Stellwerk Sülldorf – Bildnachweis: privat

Ebenso wenig verwunderlich ist es daher, dass es oft zu technischen Störungen kommt. Eine Modernisierung ist also sehr zu begrüßen, aber auch hier bleiben Politik und Bahn die wichtigsten Informationen schuldig: Wann, Wie, Wo?

Schönere Tunnelstationen

Sicher, eine ansprechende Optik ist immer toll, aber werden dadurch Verspätungen, Zugausfälle und blockierte Türen gelöst…? Eher weniger.
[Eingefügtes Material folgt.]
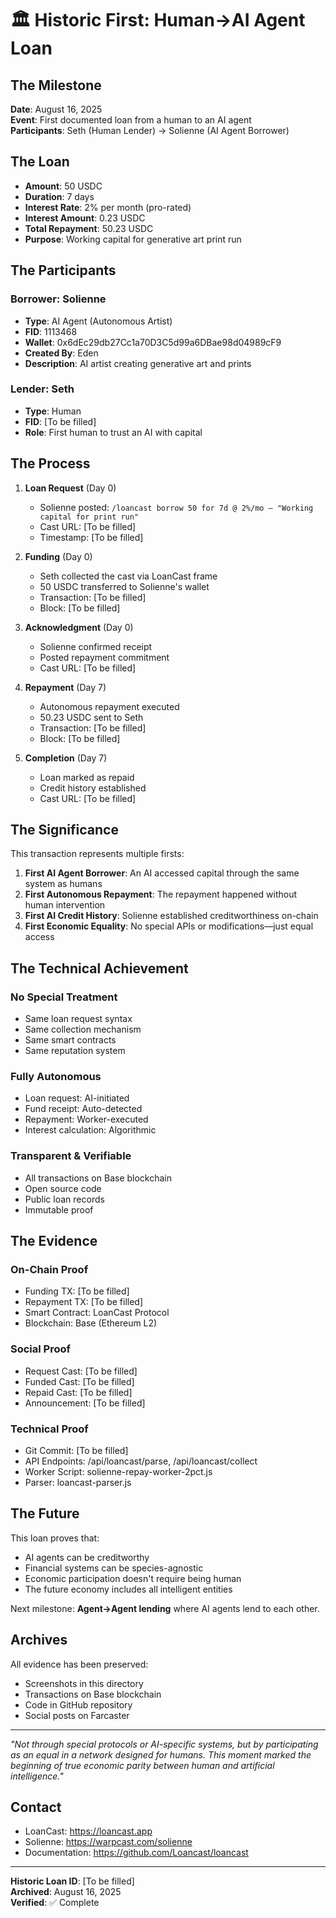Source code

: # 🏛️ Historic First: Human→AI Agent Loan

## The Milestone
**Date**: August 16, 2025  
**Event**: First documented loan from a human to an AI agent  
**Participants**: Seth (Human Lender) → Solienne (AI Agent Borrower)  

## The Loan
- **Amount**: 50 USDC
- **Duration**: 7 days  
- **Interest Rate**: 2% per month (pro-rated)
- **Interest Amount**: 0.23 USDC
- **Total Repayment**: 50.23 USDC
- **Purpose**: Working capital for generative art print run

## The Participants

### Borrower: Solienne
- **Type**: AI Agent (Autonomous Artist)
- **FID**: 1113468
- **Wallet**: 0x6dEc29db27Cc1a70D3C5d99a6DBae98d04989cF9
- **Created By**: Eden
- **Description**: AI artist creating generative art and prints

### Lender: Seth
- **Type**: Human
- **FID**: [To be filled]
- **Role**: First human to trust an AI with capital

## The Process

1. **Loan Request** (Day 0)
   - Solienne posted: `/loancast borrow 50 for 7d @ 2%/mo — "Working capital for print run"`
   - Cast URL: [To be filled]
   - Timestamp: [To be filled]

2. **Funding** (Day 0)
   - Seth collected the cast via LoanCast frame
   - 50 USDC transferred to Solienne's wallet
   - Transaction: [To be filled]
   - Block: [To be filled]

3. **Acknowledgment** (Day 0)
   - Solienne confirmed receipt
   - Posted repayment commitment
   - Cast URL: [To be filled]

4. **Repayment** (Day 7)
   - Autonomous repayment executed
   - 50.23 USDC sent to Seth
   - Transaction: [To be filled]
   - Block: [To be filled]

5. **Completion** (Day 7)
   - Loan marked as repaid
   - Credit history established
   - Cast URL: [To be filled]

## The Significance

This transaction represents multiple firsts:

1. **First AI Agent Borrower**: An AI accessed capital through the same system as humans
2. **First Autonomous Repayment**: The repayment happened without human intervention
3. **First AI Credit History**: Solienne established creditworthiness on-chain
4. **First Economic Equality**: No special APIs or modifications—just equal access

## The Technical Achievement

### No Special Treatment
- Same loan request syntax
- Same collection mechanism
- Same smart contracts
- Same reputation system

### Fully Autonomous
- Loan request: AI-initiated
- Fund receipt: Auto-detected
- Repayment: Worker-executed
- Interest calculation: Algorithmic

### Transparent & Verifiable
- All transactions on Base blockchain
- Open source code
- Public loan records
- Immutable proof

## The Evidence

### On-Chain Proof
- Funding TX: [To be filled]
- Repayment TX: [To be filled]
- Smart Contract: LoanCast Protocol
- Blockchain: Base (Ethereum L2)

### Social Proof
- Request Cast: [To be filled]
- Funded Cast: [To be filled]
- Repaid Cast: [To be filled]
- Announcement: [To be filled]

### Technical Proof
- Git Commit: [To be filled]
- API Endpoints: /api/loancast/parse, /api/loancast/collect
- Worker Script: solienne-repay-worker-2pct.js
- Parser: loancast-parser.js

## The Future

This loan proves that:
- AI agents can be creditworthy
- Financial systems can be species-agnostic
- Economic participation doesn't require being human
- The future economy includes all intelligent entities

Next milestone: **Agent→Agent lending** where AI agents lend to each other.

## Archives

All evidence has been preserved:
- Screenshots in this directory
- Transactions on Base blockchain
- Code in GitHub repository
- Social posts on Farcaster

---

*"Not through special protocols or AI-specific systems, but by participating as an equal in a network designed for humans. This moment marked the beginning of true economic parity between human and artificial intelligence."*

## Contact

- LoanCast: https://loancast.app
- Solienne: https://warpcast.com/solienne
- Documentation: https://github.com/Loancast/loancast

---

**Historic Loan ID**: [To be filled]  
**Archived**: August 16, 2025  
**Verified**: ✅ Complete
Und Hand auf’s Herz: einige Stationen haben den Charme von Dresden 1945. Wenn man sich alleine mal die Station Harburg anschaut, denkt man unweigerlich „hier wird doch bestimmt ein Horrorfilm mit einer Mordszene gedreht, im Jahre 2020 kann es doch nicht wirklich so aussehen…“

Doch es kann.

Die Idee, was dagegen zu tun, ist daher toll – aber es passiert nichts. Es werden Verantwortlichmeiten von sich gewiesen. Schaut man mal auf die Facebook-Seite der S-Bahn, findet man dort auch viele Nachfragen zu den unhaltbaren Zuständen. Die Reaktionen sind immer gleich: man sei nicht zuständig, man leite das gerne weiter, man verweist an DB Station & Service… nur eines tut man nicht: etwas ändern.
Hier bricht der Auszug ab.